● **Task brief**
What you return should be the lines of the data containing "gradlew", each in full.

● **Dataset extract**

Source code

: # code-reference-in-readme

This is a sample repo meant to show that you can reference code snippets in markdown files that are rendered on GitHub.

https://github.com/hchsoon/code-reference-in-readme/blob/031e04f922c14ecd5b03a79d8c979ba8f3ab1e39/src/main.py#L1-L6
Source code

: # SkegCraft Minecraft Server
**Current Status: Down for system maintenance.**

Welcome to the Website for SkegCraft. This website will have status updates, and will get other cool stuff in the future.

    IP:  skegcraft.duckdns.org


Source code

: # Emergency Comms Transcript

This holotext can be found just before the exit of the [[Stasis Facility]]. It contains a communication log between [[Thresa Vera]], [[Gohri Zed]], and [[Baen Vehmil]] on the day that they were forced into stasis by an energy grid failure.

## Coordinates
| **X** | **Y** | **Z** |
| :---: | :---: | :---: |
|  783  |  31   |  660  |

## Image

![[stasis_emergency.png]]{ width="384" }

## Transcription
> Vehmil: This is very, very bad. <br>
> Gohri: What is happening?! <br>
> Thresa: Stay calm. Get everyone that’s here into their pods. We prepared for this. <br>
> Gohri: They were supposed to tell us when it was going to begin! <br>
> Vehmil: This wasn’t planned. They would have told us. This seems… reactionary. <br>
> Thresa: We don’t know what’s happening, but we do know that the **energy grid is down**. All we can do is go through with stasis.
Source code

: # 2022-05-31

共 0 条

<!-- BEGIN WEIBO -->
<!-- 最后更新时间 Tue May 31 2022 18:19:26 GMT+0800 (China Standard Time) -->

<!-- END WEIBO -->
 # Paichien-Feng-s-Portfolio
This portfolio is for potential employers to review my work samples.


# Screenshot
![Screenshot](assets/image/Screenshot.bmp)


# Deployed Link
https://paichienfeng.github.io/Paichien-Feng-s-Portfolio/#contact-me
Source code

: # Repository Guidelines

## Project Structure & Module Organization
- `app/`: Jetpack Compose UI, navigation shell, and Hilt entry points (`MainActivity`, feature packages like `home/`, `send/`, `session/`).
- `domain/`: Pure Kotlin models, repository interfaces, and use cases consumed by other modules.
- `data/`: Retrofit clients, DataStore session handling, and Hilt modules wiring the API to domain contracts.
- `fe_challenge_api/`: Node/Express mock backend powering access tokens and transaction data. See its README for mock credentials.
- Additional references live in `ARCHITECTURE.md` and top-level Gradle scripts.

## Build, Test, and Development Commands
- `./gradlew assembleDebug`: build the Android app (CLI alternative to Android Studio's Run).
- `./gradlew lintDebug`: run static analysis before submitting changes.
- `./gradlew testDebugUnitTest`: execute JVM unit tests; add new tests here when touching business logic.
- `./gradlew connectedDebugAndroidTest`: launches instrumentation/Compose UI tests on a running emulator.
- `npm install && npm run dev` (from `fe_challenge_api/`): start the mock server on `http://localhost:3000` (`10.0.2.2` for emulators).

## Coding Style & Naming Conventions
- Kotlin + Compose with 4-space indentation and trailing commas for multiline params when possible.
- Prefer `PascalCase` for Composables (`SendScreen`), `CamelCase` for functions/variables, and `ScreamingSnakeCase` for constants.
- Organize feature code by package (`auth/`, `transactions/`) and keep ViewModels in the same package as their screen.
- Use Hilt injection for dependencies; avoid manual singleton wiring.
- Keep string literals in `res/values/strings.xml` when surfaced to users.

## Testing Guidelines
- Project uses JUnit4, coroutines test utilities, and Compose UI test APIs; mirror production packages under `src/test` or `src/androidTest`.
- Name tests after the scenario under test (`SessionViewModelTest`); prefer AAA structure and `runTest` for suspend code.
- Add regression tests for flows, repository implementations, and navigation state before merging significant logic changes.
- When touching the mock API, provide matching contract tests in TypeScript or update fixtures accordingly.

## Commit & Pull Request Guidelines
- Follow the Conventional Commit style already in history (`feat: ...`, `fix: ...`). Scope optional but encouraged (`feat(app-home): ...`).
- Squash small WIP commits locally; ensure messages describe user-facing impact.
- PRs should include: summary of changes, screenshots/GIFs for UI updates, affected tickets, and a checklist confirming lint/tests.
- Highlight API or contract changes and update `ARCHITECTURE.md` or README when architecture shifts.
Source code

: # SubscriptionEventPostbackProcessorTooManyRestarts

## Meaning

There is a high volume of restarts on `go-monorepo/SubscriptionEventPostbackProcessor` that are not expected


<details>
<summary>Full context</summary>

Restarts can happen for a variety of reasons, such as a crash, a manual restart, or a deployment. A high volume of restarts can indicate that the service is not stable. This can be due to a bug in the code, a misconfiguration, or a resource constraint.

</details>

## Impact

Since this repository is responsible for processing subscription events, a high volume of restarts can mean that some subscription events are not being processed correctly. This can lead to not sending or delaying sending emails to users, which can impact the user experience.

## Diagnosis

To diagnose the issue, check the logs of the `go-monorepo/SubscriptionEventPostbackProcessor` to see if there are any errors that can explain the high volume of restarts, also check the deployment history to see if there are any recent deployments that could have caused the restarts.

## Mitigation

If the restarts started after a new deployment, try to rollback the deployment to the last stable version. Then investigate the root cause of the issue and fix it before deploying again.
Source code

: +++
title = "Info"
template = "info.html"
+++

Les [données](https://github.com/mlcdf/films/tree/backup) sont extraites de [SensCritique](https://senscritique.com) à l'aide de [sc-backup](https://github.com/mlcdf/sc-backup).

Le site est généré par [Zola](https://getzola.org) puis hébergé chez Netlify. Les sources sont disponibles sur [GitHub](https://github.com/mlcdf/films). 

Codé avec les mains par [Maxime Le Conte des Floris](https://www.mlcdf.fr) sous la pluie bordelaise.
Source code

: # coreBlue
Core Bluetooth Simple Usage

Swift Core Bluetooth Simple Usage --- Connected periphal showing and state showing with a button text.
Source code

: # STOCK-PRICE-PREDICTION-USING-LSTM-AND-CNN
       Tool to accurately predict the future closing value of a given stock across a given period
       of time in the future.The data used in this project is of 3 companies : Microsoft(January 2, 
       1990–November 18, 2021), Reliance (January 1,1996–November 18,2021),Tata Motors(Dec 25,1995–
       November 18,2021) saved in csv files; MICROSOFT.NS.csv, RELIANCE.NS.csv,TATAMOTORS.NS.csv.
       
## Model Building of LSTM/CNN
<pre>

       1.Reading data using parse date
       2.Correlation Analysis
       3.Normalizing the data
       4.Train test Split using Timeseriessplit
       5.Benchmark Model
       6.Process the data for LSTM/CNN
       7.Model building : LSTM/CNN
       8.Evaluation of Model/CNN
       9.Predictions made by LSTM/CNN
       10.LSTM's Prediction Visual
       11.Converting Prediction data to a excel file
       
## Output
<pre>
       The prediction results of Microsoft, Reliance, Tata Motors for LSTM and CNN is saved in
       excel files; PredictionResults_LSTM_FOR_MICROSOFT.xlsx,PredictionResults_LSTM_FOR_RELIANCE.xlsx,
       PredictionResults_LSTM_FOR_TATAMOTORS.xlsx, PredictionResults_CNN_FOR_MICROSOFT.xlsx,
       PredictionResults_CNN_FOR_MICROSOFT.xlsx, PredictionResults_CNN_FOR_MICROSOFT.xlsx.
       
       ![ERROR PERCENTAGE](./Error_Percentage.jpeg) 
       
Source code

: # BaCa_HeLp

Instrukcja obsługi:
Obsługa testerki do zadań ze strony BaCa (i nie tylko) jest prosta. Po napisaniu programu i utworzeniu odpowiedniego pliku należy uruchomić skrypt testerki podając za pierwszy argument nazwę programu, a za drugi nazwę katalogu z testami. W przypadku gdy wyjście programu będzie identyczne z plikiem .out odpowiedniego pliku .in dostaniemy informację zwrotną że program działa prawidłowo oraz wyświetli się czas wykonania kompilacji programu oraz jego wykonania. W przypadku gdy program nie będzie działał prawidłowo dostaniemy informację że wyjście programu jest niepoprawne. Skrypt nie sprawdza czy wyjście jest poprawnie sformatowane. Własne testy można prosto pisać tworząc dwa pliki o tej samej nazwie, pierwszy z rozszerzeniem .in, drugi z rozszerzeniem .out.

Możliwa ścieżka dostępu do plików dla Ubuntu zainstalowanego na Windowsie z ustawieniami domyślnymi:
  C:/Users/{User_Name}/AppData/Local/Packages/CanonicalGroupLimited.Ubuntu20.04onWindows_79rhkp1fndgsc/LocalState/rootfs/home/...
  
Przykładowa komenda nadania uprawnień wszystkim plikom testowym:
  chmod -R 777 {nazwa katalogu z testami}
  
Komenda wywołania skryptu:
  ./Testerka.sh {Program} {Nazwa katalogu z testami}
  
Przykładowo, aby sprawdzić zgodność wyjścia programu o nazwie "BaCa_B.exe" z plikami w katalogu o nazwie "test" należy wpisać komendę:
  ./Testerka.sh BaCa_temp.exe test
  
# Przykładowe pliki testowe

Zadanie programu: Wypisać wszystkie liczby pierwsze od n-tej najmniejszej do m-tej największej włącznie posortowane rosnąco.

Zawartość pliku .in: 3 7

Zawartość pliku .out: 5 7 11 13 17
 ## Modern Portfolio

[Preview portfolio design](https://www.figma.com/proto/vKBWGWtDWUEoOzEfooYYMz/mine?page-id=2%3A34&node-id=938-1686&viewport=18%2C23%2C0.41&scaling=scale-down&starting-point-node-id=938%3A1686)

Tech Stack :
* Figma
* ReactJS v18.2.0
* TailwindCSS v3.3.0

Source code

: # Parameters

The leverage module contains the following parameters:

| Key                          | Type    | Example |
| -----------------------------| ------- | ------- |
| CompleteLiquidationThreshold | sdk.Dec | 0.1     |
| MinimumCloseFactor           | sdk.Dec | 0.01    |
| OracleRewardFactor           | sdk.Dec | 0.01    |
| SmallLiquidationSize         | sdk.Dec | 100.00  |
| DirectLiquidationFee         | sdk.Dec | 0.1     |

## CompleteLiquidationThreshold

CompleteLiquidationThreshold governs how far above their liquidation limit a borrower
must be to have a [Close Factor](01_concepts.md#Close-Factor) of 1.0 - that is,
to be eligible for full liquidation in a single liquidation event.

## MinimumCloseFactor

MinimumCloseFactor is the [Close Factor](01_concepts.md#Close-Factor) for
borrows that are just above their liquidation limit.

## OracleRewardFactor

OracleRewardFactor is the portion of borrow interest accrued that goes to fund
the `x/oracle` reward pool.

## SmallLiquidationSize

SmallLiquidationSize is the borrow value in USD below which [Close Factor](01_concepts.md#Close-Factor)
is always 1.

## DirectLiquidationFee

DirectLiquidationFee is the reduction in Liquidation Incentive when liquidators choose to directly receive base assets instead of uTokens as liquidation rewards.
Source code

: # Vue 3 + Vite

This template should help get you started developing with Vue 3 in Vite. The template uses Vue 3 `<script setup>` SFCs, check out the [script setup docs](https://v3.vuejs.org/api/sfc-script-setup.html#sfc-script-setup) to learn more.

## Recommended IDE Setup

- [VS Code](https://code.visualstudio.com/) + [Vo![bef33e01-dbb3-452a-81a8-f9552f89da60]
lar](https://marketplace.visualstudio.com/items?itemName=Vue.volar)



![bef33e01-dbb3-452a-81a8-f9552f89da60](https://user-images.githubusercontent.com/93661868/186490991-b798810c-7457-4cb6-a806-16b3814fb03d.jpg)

● **Result for this task**
- `./gradlew assembleDebug`: build the Android app (CLI alternative to Android Studio's Run).
- `./gradlew lintDebug`: run static analysis before submitting changes.
- `./gradlew testDebugUnitTest`: execute JVM unit tests; add new tests here when touching business logic.
- `./gradlew connectedDebugAndroidTest`: launches instrumentation/Compose UI tests on a running emulator.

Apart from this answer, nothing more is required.